Required work =>
Where in the data below does the word "있습니다" appear? Copy every line that has it.

Exercise inputs =>
──────────────────────────────
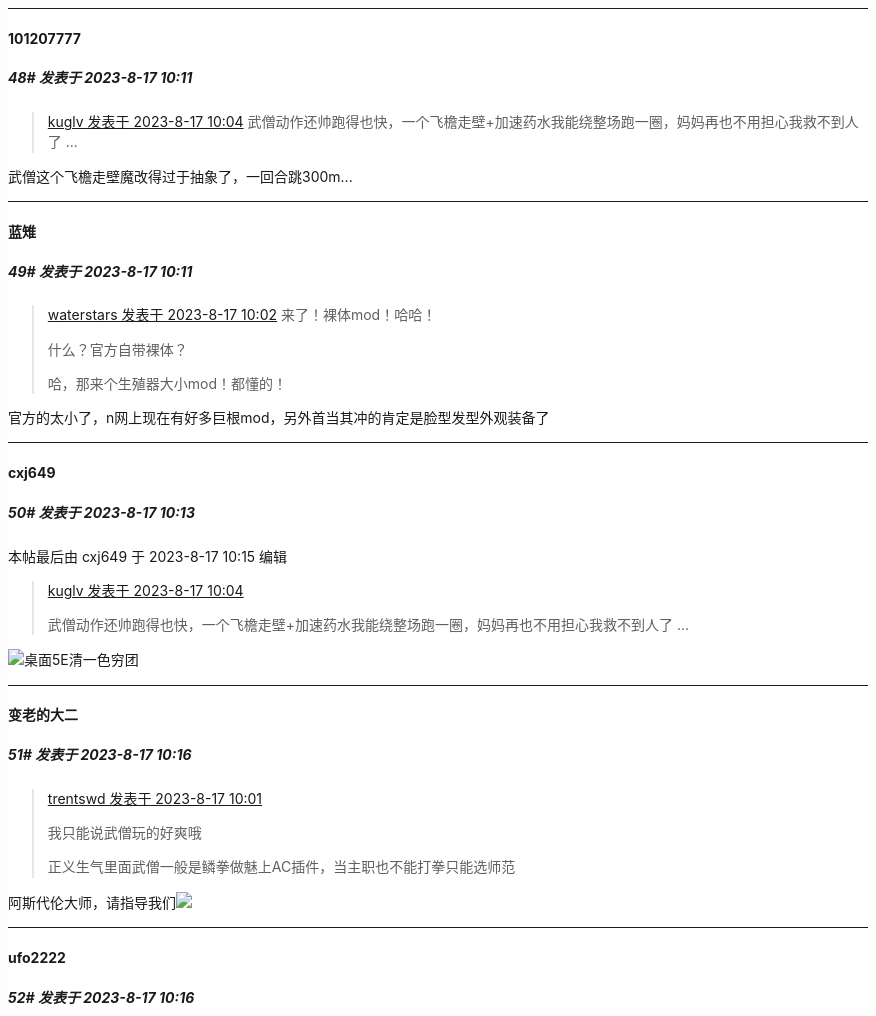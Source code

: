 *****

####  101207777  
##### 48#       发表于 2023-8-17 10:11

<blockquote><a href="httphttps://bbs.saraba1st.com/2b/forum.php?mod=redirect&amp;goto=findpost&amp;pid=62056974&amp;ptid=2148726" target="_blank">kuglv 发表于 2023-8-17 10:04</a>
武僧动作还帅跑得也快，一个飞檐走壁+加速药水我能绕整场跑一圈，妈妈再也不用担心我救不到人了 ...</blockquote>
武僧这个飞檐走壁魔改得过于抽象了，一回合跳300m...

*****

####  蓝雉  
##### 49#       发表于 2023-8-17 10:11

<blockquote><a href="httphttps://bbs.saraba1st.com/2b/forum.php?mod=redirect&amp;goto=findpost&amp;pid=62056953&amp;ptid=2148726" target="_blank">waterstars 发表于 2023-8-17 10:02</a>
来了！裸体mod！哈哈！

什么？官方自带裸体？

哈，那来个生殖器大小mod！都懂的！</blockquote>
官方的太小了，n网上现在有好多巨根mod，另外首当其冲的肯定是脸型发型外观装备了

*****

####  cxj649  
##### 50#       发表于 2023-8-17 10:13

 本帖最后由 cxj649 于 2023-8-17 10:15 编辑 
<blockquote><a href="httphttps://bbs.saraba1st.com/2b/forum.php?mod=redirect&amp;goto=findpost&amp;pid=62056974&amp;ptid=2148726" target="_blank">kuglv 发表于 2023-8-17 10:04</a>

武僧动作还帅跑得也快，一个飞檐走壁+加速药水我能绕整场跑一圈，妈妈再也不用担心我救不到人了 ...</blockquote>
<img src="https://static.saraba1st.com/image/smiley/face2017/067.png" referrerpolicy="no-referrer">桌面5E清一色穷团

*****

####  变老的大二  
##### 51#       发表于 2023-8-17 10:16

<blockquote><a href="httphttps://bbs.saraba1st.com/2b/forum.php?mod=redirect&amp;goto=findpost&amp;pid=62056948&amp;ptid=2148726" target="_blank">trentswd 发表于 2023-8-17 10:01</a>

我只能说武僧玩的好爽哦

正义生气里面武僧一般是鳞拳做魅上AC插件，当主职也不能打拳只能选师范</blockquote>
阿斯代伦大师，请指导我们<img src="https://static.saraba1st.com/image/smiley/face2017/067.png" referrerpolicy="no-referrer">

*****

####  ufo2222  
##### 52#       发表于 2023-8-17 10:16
──────────────────────────────
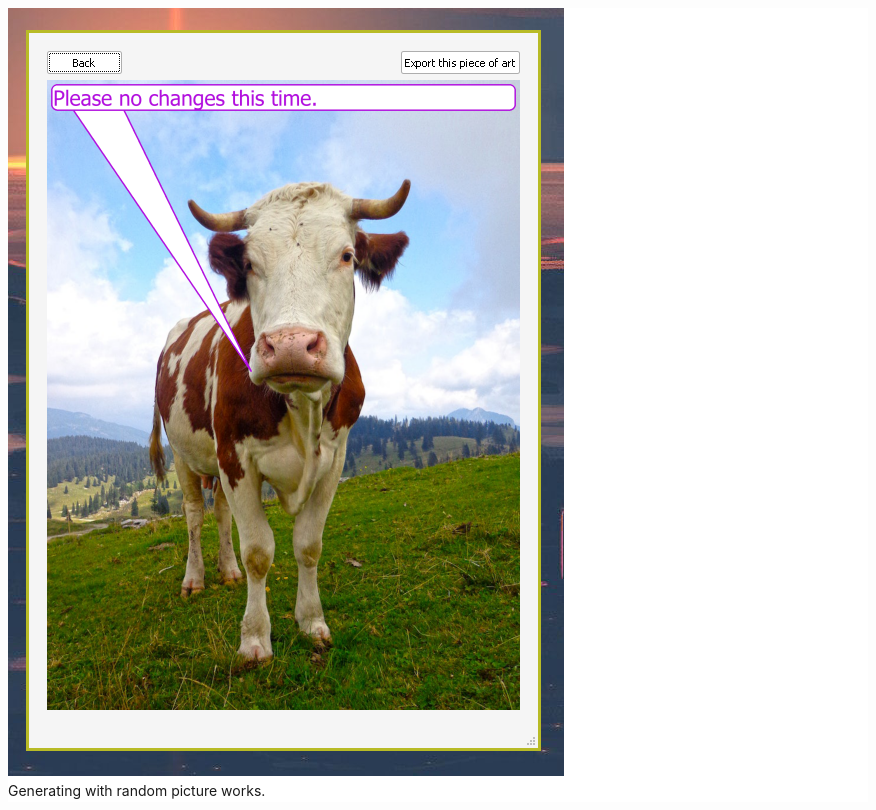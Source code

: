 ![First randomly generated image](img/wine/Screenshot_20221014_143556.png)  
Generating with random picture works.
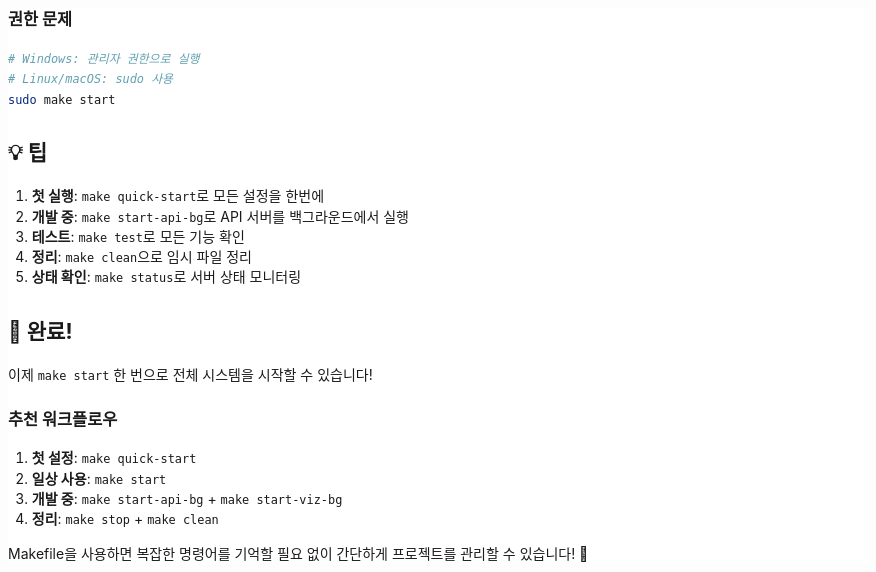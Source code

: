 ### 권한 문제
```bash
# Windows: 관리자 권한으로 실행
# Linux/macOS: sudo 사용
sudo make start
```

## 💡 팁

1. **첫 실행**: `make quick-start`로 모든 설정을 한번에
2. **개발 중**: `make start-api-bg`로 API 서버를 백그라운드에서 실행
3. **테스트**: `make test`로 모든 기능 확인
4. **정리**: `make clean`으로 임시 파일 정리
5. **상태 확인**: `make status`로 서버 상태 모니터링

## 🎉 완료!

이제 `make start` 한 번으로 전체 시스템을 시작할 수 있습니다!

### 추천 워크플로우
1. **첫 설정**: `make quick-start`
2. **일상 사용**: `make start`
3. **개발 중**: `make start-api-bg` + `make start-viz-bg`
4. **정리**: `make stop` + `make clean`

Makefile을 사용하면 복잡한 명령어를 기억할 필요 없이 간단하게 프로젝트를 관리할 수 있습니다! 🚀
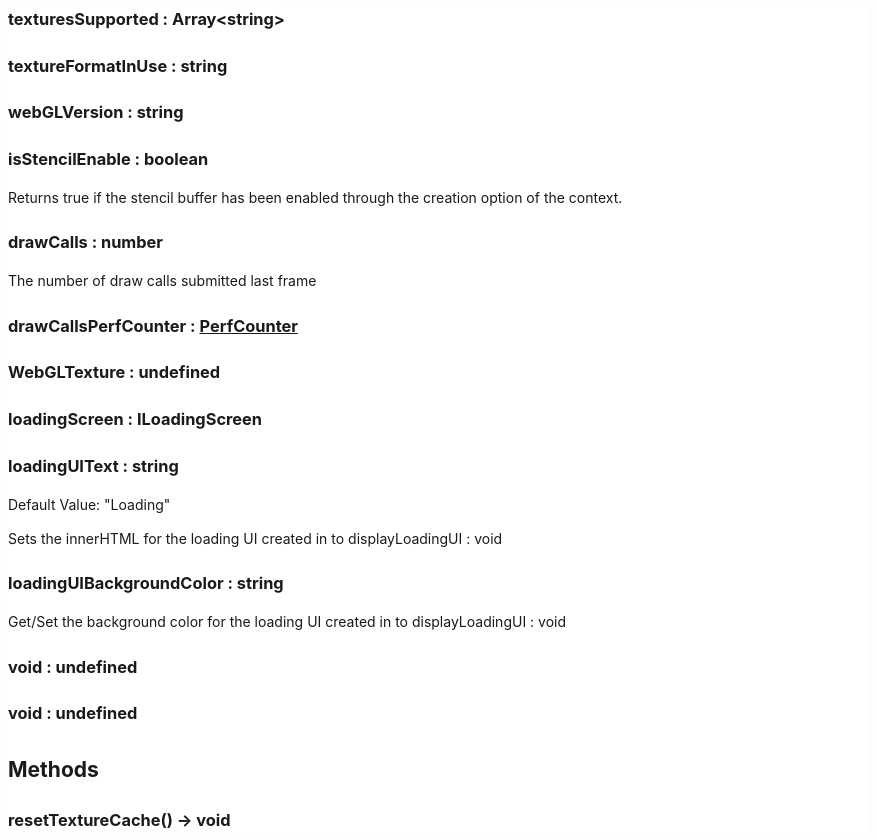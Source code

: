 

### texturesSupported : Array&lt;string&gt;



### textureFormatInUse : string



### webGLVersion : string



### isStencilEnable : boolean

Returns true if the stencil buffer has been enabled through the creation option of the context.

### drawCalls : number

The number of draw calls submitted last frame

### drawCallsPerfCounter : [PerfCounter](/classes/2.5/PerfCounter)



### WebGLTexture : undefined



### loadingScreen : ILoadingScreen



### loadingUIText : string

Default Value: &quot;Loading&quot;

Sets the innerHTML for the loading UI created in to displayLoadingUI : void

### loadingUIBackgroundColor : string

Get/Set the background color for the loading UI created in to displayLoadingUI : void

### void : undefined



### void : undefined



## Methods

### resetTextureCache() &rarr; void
──────────────────────────────
Response to the exercise =>
이제 `make start` 한 번으로 전체 시스템을 시작할 수 있습니다!
Makefile을 사용하면 복잡한 명령어를 기억할 필요 없이 간단하게 프로젝트를 관리할 수 있습니다! 🚀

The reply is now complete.